А человек тем временем продолжал бубнить себе под нос:
– Столько лет ни единого письмеца, и тут на тебе, объявился. Да при том с какими просьбами. То книга ему наша священная понадобилась, а теперь вот... это...
– Прости, Билли, прости, ты прав, – закивал Кит в ответ. – Где мои манеры? Как поживаешь?
– Сойдет, – сварливо буркнул Билл Дрейкс.
– Как Рита? Как близняшки?
– Вытягивают из меня все соки, – вздохнул Билл. – Серьезно, не думал, что семейная жизнь будет так... ммм... утомительна. А ты ведь предупреждал, да, я помню. Теперь часто твои слова вспоминаю, и знаешь, действительно начинаю склонятся к высказанному тобой тогда мнению, что брак – это ни что иное, как добровольное рабство, одни сплошные ограничения и ни капли удовольствия.

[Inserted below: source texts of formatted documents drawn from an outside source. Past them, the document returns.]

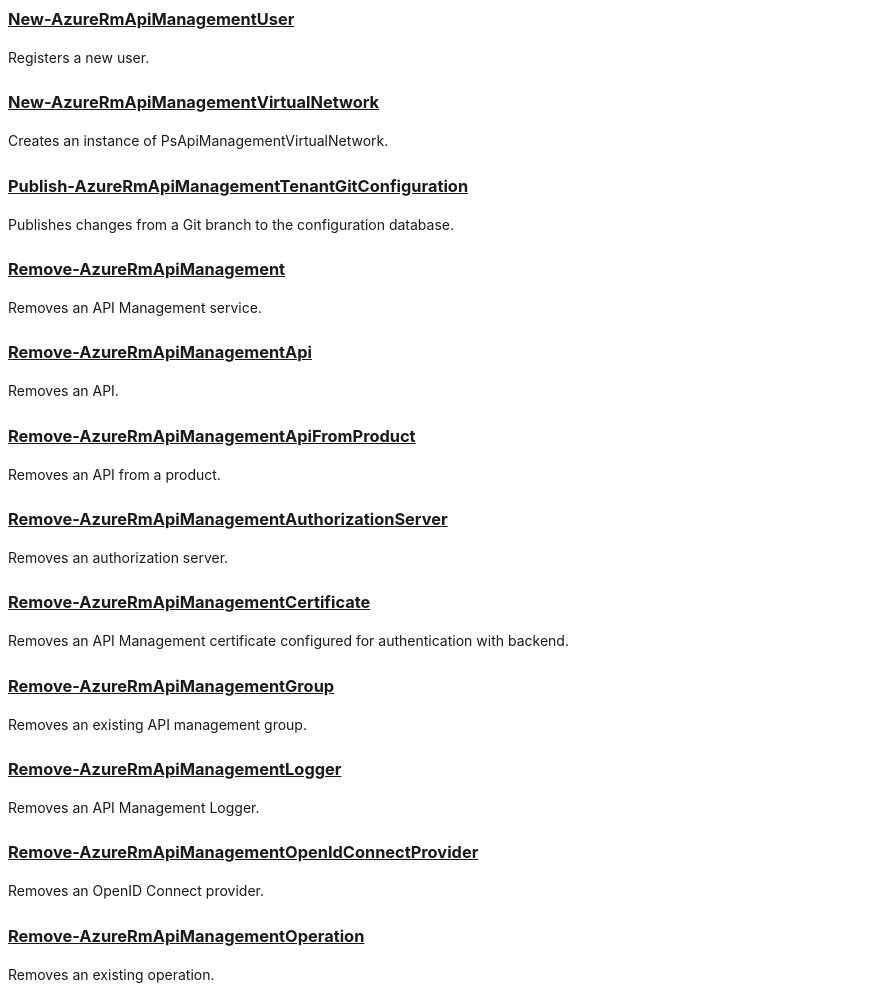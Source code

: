 ### [New-AzureRmApiManagementUser](New-AzureRmApiManagementUser.md)
Registers a new user.

### [New-AzureRmApiManagementVirtualNetwork](New-AzureRmApiManagementVirtualNetwork.md)
Creates an instance of PsApiManagementVirtualNetwork.

### [Publish-AzureRmApiManagementTenantGitConfiguration](Publish-AzureRmApiManagementTenantGitConfiguration.md)
Publishes changes from a Git branch to the configuration database.

### [Remove-AzureRmApiManagement](Remove-AzureRmApiManagement.md)
Removes an API Management service.

### [Remove-AzureRmApiManagementApi](Remove-AzureRmApiManagementApi.md)
Removes an API.

### [Remove-AzureRmApiManagementApiFromProduct](Remove-AzureRmApiManagementApiFromProduct.md)
Removes an API from a product.

### [Remove-AzureRmApiManagementAuthorizationServer](Remove-AzureRmApiManagementAuthorizationServer.md)
Removes an authorization server.

### [Remove-AzureRmApiManagementCertificate](Remove-AzureRmApiManagementCertificate.md)
Removes an API Management certificate configured for authentication with backend.

### [Remove-AzureRmApiManagementGroup](Remove-AzureRmApiManagementGroup.md)
Removes an existing API management group.

### [Remove-AzureRmApiManagementLogger](Remove-AzureRmApiManagementLogger.md)
Removes an API Management Logger.

### [Remove-AzureRmApiManagementOpenIdConnectProvider](Remove-AzureRmApiManagementOpenIdConnectProvider.md)
Removes an OpenID Connect provider.

### [Remove-AzureRmApiManagementOperation](Remove-AzureRmApiManagementOperation.md)
Removes an existing operation.
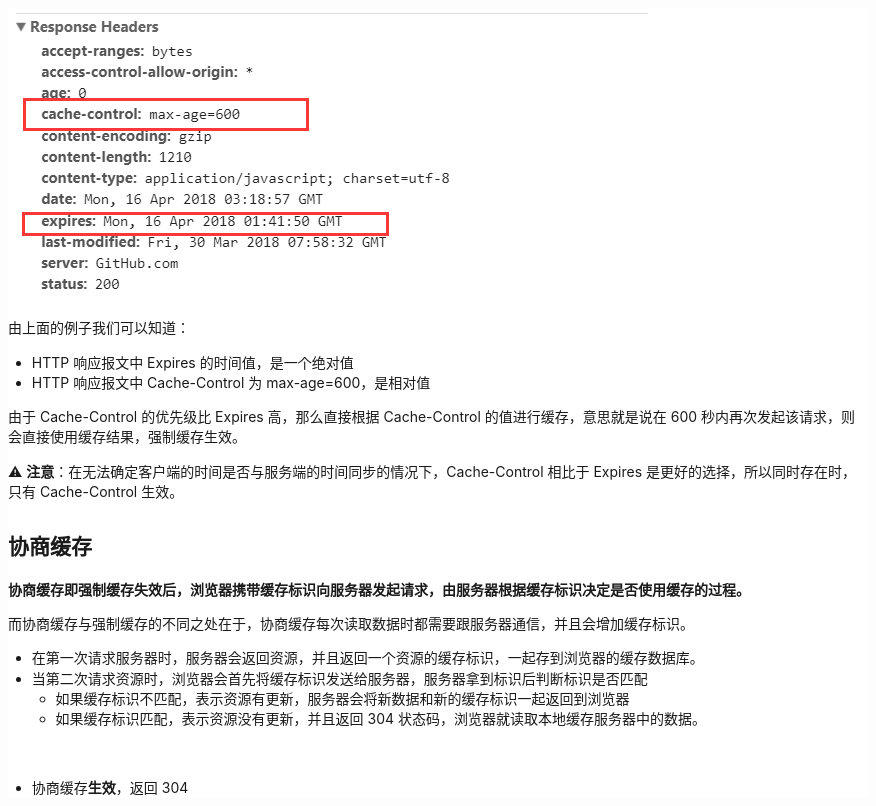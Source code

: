 ![Cache-Control](./assets/cache-control.167dfba6.jpg)

由上面的例子我们可以知道：

- HTTP 响应报文中 Expires 的时间值，是一个绝对值
- HTTP 响应报文中 Cache-Control 为 max-age=600，是相对值

由于 Cache-Control 的优先级比 Expires 高，那么直接根据 Cache-Control 的值进行缓存，意思就是说在 600 秒内再次发起该请求，则会直接使用缓存结果，强制缓存生效。

⚠️ **注意**：在无法确定客户端的时间是否与服务端的时间同步的情况下，Cache-Control 相比于 Expires 是更好的选择，所以同时存在时，只有 Cache-Control 生效。

## 协商缓存

**协商缓存即强制缓存失效后，浏览器携带缓存标识向服务器发起请求，由服务器根据缓存标识决定是否使用缓存的过程。**

而协商缓存与强制缓存的不同之处在于，协商缓存每次读取数据时都需要跟服务器通信，并且会增加缓存标识。

- 在第一次请求服务器时，服务器会返回资源，并且返回一个资源的缓存标识，一起存到浏览器的缓存数据库。
- 当第二次请求资源时，浏览器会首先将缓存标识发送给服务器，服务器拿到标识后判断标识是否匹配
  - 如果缓存标识不匹配，表示资源有更新，服务器会将新数据和新的缓存标识一起返回到浏览器
  - 如果缓存标识匹配，表示资源没有更新，并且返回 304 状态码，浏览器就读取本地缓存服务器中的数据。

<br/>

- 协商缓存**生效**，返回 304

– Ой, да ладно тебе, Билли, все не может быть так плохо.
– Нет, конечно. Просто жалуюсь. Утомился я, знаешь ли. Даже не знаю от чего больше, от семейной жизни или от воспитания детей.
Они остановились возле массивной дубовой двери, и Билл сунул руку под ворот рубашки, извлекая оттуда ключ на серебряной цепочке.
– А сколько уже близняшкам? – спросил Кит, прислонившись плечом к стене и вытирая пот со лба рукавом рубашки. – Три года? Четыре?
– Хех... – усмехнулся Билл, вставляя ключ в замочную скважину. – Ты потерял счет времени, друг мой. Им этой зимой будет семь.
– Семь?! – искренне поразился Кит. – Так сколько же мы с тобой не виделись?